What the task asks. Only one stretch of the records below is wanted: the lines from the one holding "allowing to create" through the one holding "the nomenclature for". Return it exactly, both ends included.

:: Data supplied

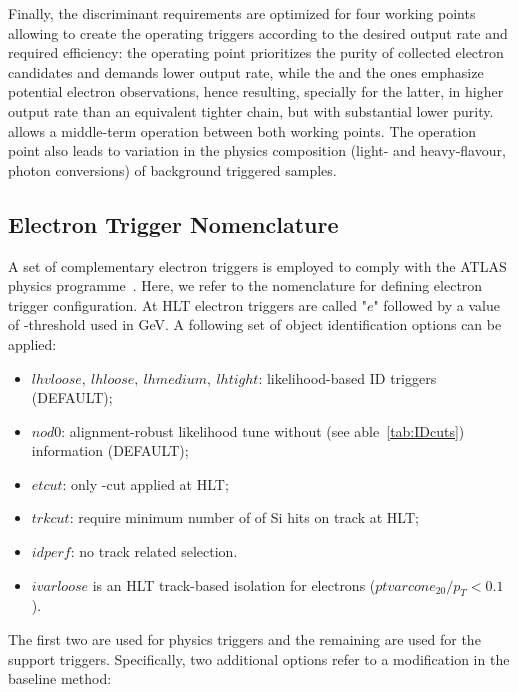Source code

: Finally, the discriminant requirements are optimized for four working points
allowing to create the operating triggers according to the desired output rate
and required efficiency: the \tight{} operating point prioritizes the purity of
collected electron candidates and demands lower output rate, while the \loose{}
and the \vloose{} ones emphasize potential electron observations, hence
resulting, specially for the latter, in higher output rate than an equivalent
tighter chain, but with substantial lower purity. \medium{} allows a middle-term
operation between both working points. The operation point also leads to
variation in the physics composition (light- and heavy-flavour, photon
conversions) of background triggered samples.




\subsection{Electron Trigger Nomenclature}%
\label{ssec:menu}

A set of complementary electron triggers is employed to comply with the ATLAS
physics programme~\cite{aad2020performance}. Here, we refer to the nomenclature for
defining electron trigger configuration.  At HLT electron triggers are called
"$e$" followed by a value of \et-threshold used in GeV. A following set of
object identification options can be applied:



\begin{itemize}
\item $lhvloose,~lhloose,~lhmedium,~lhtight$: likelihood-based ID triggers (DEFAULT);
\item $nod0$: alignment-robust likelihood tune without \trackdO (see able~\ref{tab:IDcuts}) information (DEFAULT);
\item $etcut$: only \et-cut applied at HLT;
\item $trkcut$: require minimum number of of Si hits on track at HLT;
\item $idperf$: no track related selection.
\item $ivarloose$ is an HLT track-based isolation for electrons ($ptvarcone_{20}/p_T<0.1$).
\end{itemize}




The first two are used for physics triggers and the remaining are used
for the support triggers. Specifically, two additional options refer to
a modification in the \fastcalo{} baseline method:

::::

Task output.
allowing to create the operating triggers according to the desired output rate
and required efficiency: the \tight{} operating point prioritizes the purity of
collected electron candidates and demands lower output rate, while the \loose{}
and the \vloose{} ones emphasize potential electron observations, hence
resulting, specially for the latter, in higher output rate than an equivalent
tighter chain, but with substantial lower purity. \medium{} allows a middle-term
operation between both working points. The operation point also leads to
variation in the physics composition (light- and heavy-flavour, photon
conversions) of background triggered samples.




\subsection{Electron Trigger Nomenclature}%
\label{ssec:menu}

A set of complementary electron triggers is employed to comply with the ATLAS
physics programme~\cite{aad2020performance}. Here, we refer to the nomenclature for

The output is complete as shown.